I led Samuel down the hallway while another teacher took the second boy to his room. I talked to Samuel.
“What are you doing? This isn’t like you. I know you can do better.”
These were words that I was used to saying to students. I was, in my own mind, a wise teacher. Samuel stared at me fearlessly. I continued to talk until he finally said, “You don’t know me.”
And that was all he said. Then he made a little whistling sound and gave me a coy smile. He walked back into the classroom. His words stopped me in my tracks. I didn’t know him. He was a young African American man who had had little success in school. I was a thirty-something white man and teacher who had never taught in a school where the students saw me as an outsider. To them I was suspect, someone to be mistrusted. Maybe because of this realization, I was finally able to hear him. It was clear that Samuel hadn’t received many breaks in school. I suspect he hadn’t received many breaks in life.
For the fourteen years before I had come to this new school, I had listened to my students from the perspective of someone who was powerful and in charge. Now that the education world I have known is spinning out of control, I need to put my assumptions aside. I need to see my new world as it is.
I have always been comfortable telling kids how I think they should act. But I hadn’t listened closely to them when they tried to tell me what their world was actually like. Suddenly and unpleasantly, I was learning what it felt like to be disempowered.
Slowly, life turned around after this encounter with Samuel. I started to listen more than I talked. I grew to understand Samuel and his classmates better.
By the end of the term I had established a solid relationship with my students. I read carefully what they wrote in class and listened to what they said. I was determined to understand them. In the process, I discovered that I had many unexamined preconceptions about race and class, notions that hindered my ability to comprehend the full humanity of others and of my own.
My students became my teachers. They made it clear to me that I had much to learn about the problems of an urban public school. They lived an American experience that didn’t share the riches our nation provides to so many of its citizens. I stopped thinking of them as poor, “at-risk” children who needed to be saved. At the end of that year, I knew that I had finally found where I needed to be as an educator.

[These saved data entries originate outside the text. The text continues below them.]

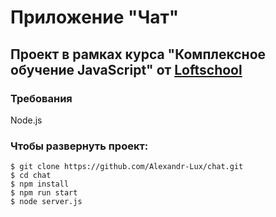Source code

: # Приложение "Чат"

## Проект в рамках курса "Комплексное обучение JavaScript" от [Loftschool](https://loftschool.com/)

### Требования
Node.js

### Чтобы развернуть проект:
```
$ git clone https://github.com/Alexandr-Lux/chat.git
$ cd chat
$ npm install
$ npm run start
$ node server.js
```
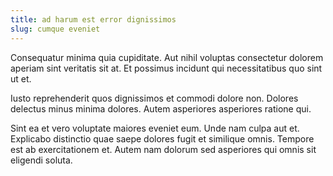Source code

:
 ```yaml
---
title: ad harum est error dignissimos
slug: cumque eveniet
---
```


Consequatur minima quia cupiditate. Aut nihil voluptas consectetur dolorem aperiam sint veritatis sit at. Et possimus incidunt qui necessitatibus quo sint ut et.

Iusto reprehenderit quos dignissimos et commodi dolore non. Dolores delectus minus minima dolores. Autem asperiores asperiores ratione qui.

Sint ea et vero voluptate maiores eveniet eum. Unde nam culpa aut et. Explicabo distinctio quae saepe dolores fugit et similique omnis. Tempore est ab exercitationem et. Autem nam dolorum sed asperiores qui omnis sit eligendi soluta.

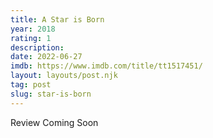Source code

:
 ```yaml
---
title: A Star is Born
year: 2018
rating: 1
description: 
date: 2022-06-27
imdb: https://www.imdb.com/title/tt1517451/
layout: layouts/post.njk
tag: post
slug: star-is-born
---
```


Review Coming Soon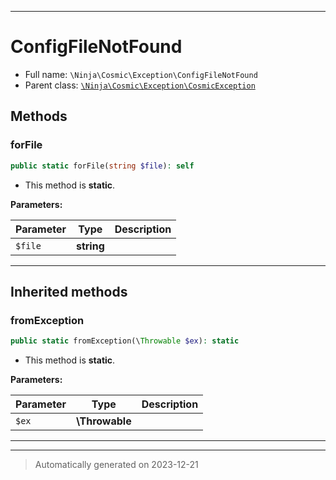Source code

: ***

# ConfigFileNotFound





* Full name: `\Ninja\Cosmic\Exception\ConfigFileNotFound`
* Parent class: [`\Ninja\Cosmic\Exception\CosmicException`](./CosmicException.md)




## Methods


### forFile



```php
public static forFile(string $file): self
```



* This method is **static**.




**Parameters:**

| Parameter | Type | Description |
|-----------|------|-------------|
| `$file` | **string** |  |





***


## Inherited methods


### fromException



```php
public static fromException(\Throwable $ex): static
```



* This method is **static**.




**Parameters:**

| Parameter | Type | Description |
|-----------|------|-------------|
| `$ex` | **\Throwable** |  |





***


***
> Automatically generated on 2023-12-21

Twenty years have passed since I met Samuel G. Washington. The rawness of that tumultuous year has been replaced by a tougher skin. But the lessons learned from that young man and his many friends have not faded. He shaped my development as a teacher and, eventually, as a principal.
For the last eleven years I have been the principal of General George G. Meade Elementary School. Meade is located in a poor, urban community in North Philadelphia. For the four and half years before I came to Meade, I was the assistant principal at the middle school Meade students fed into after fourth grade. For these fifteen years I have lived my school life in the same North Philadelphia community. It is community greatly challenged by drugs, poverty and urban decay.
The children served by Meade School are among those most in need effective and committed teachers and principals. As the leader guiding them through their school experience, I am personally accountable to these children.
Providing my children with a quality of service so they can excel academically is a monumental challenge. Our school (and entire school district) is under-funded. We struggle to provide the same level and quality of services that more affluent districts routinely offer. Recruiting and retaining effective teachers is difficult. Our average district class sizes are large. There are more than 30 children in each of our classrooms. Our building facilities are old and often need repair.
In 1998, Meade had the highest percentage of poor families of any school in the district. At that time, student achievement was low. Only eighteen percent of first graders could read at grade level expectation. The environment was chaotic. The student transience rate was, and continues to be, high. Many teachers took the first available opportunity to transfer to other schools. Administrative turnover was also high. Before my arrival, Meade had had three principals in two years.